Tesweb SA ist die 2006 gegründete juristische Person, die zwei Expertenbereiche betreibt: SOS Data Recovery (Datenrettung, führender Service in der Schweiz) und Bexxo (Cybersicherheit, Marke seit 2023). Bexxo ist eine eingetragene und geschützte Marke, die ausschliesslich dem digitalen Schutz von Unternehmen gewidmet ist. Diese doppelte Expertise — Datenrettung und -schutz — stellt eine einzigartige Positionierung in der Schweiz dar.

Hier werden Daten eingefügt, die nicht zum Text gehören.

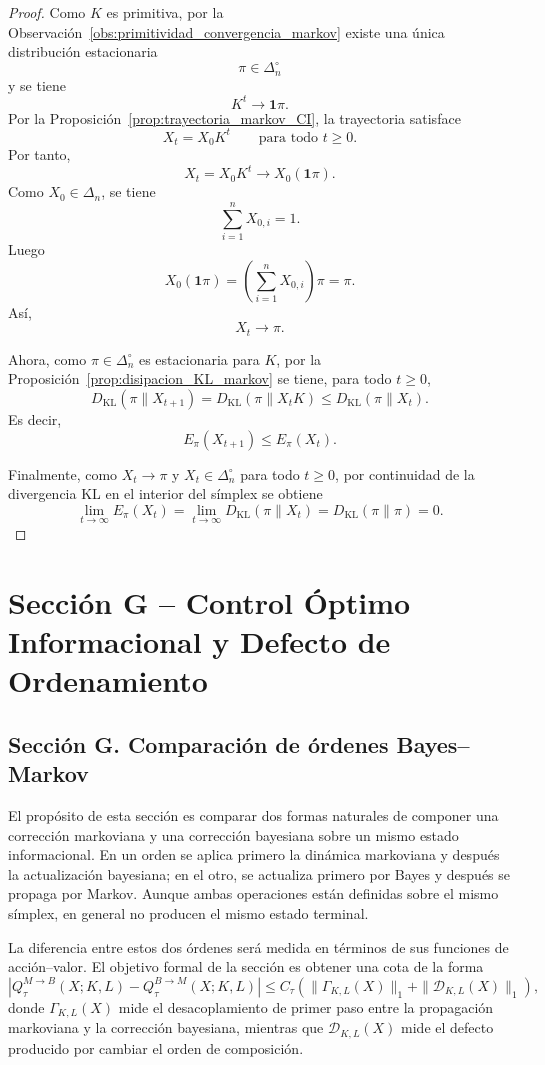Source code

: ﻿\documentclass[12pt]{article}
\begin{document}
\begin{proof}
Como \(K\) es primitiva, por la Observación~\ref{obs:primitividad_convergencia_markov} existe una única distribución estacionaria
\[
\pi\in\Delta_n^\circ
\]
y se tiene
\[
K^t\longrightarrow \mathbf 1\pi.
\]
Por la Proposición~\ref{prop:trayectoria_markov_CI}, la trayectoria satisface
\[
X_t=X_0K^t
\qquad
\text{para todo }t\ge 0.
\]
Por tanto,
\[
X_t=X_0K^t\longrightarrow X_0(\mathbf 1\pi).
\]
Como \(X_0\in\Delta_n\), se tiene
\[
\sum_{i=1}^n X_{0,i}=1.
\]
Luego
\[
X_0(\mathbf 1\pi)
=
\left(\sum_{i=1}^n X_{0,i}\right)\pi
=
\pi.
\]
Así,
\[
X_t\longrightarrow \pi.
\]

Ahora, como \(\pi\in\Delta_n^\circ\) es estacionaria para \(K\), por la Proposición~\ref{prop:disipacion_KL_markov} se tiene, para todo \(t\ge 0\),
\[
D_{\mathrm{KL}}(\pi\|X_{t+1})
=
D_{\mathrm{KL}}(\pi\|X_tK)
\le
D_{\mathrm{KL}}(\pi\|X_t).
\]
Es decir,
\[
E_\pi(X_{t+1})\le E_\pi(X_t).
\]

Finalmente, como \(X_t\to\pi\) y \(X_t\in\Delta_n^\circ\) para todo \(t\ge 0\), por continuidad de la divergencia KL en el interior del símplex se obtiene
\[
\lim_{t\to\infty}E_\pi(X_t)
=
\lim_{t\to\infty}D_{\mathrm{KL}}(\pi\|X_t)
=
D_{\mathrm{KL}}(\pi\|\pi)
=
0.
\]
\end{proof}

\clearpage


\section{Sección G -- Control Óptimo Informacional y Defecto de Ordenamiento}

\subsection*{Sección G. Comparación de órdenes Bayes--Markov}

El propósito de esta sección es comparar dos formas naturales de componer una corrección markoviana y una corrección bayesiana sobre un mismo estado informacional. En un orden se aplica primero la dinámica markoviana y después la actualización bayesiana; en el otro, se actualiza primero por Bayes y después se propaga por Markov. Aunque ambas operaciones están definidas sobre el mismo símplex, en general no producen el mismo estado terminal.

La diferencia entre estos dos órdenes será medida en términos de sus funciones de acción--valor. El objetivo formal de la sección es obtener una cota de la forma
\[
\left|
Q_\tau^{M\to B}(X;K,L)-Q_\tau^{B\to M}(X;K,L)
\right|
\le
C_\tau\left(
\|\Gamma_{K,L}(X)\|_1+
\|\mathcal D_{K,L}(X)\|_1
\right),
\]
donde \(\Gamma_{K,L}(X)\) mide el desacoplamiento de primer paso entre la propagación markoviana y la corrección bayesiana, mientras que \(\mathcal D_{K,L}(X)\) mide el defecto producido por cambiar el orden de composición.
\end{document}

Die NVD (National Vulnerability Database) des NIST ist die offizielle amerikanische Quelle. CVE Find aggregiert diese Daten und fügt eine Schicht personalisierter Warnungen, Produktfilterung und EPSS-Scoring (tatsächliche Ausnutzungswahrscheinlichkeit) hinzu, die die NVD nicht nativ anbietet. Die Oberfläche ist auf Deutsch verfügbar.

Die von MITRE verwaltete Webseite cve.org ist die offizielle Quelle für CVE-Kennungen. Sie ist unerlässlich, um die Einzigartigkeit und Struktur der Einträge zu gewährleisten. cve.org konzentriert sich jedoch auf den administrativen Aspekt und bietet weder EPSS-Scores noch Exploit-Indikatoren oder erweiterte Sortierfunktionen.

Unser Service CVE Find übernimmt diese offiziellen Daten, reichert sie mit zusätzlichen Metriken (KEV, EPSS, CVSS) an und präsentiert sie in einer moderneren, schnelleren und filterbaren Oberfläche. Es ist somit ein praktisches Überwachungstool, das für den operativen und täglichen Entscheidungsgebrauch konzipiert ist.

Ein Sicherheitsaudit ist eine punktuelle technische Bewertung (Schwachstellen, Penetrationstests, Bericht). Das Consulting ist eine kontinuierliche strategische Begleitung: Es beginnt oft mit einem Audit, geht aber weiter, indem es die Sicherheitsrichtlinie definiert, Teams schult und Verbesserungen langfristig steuert.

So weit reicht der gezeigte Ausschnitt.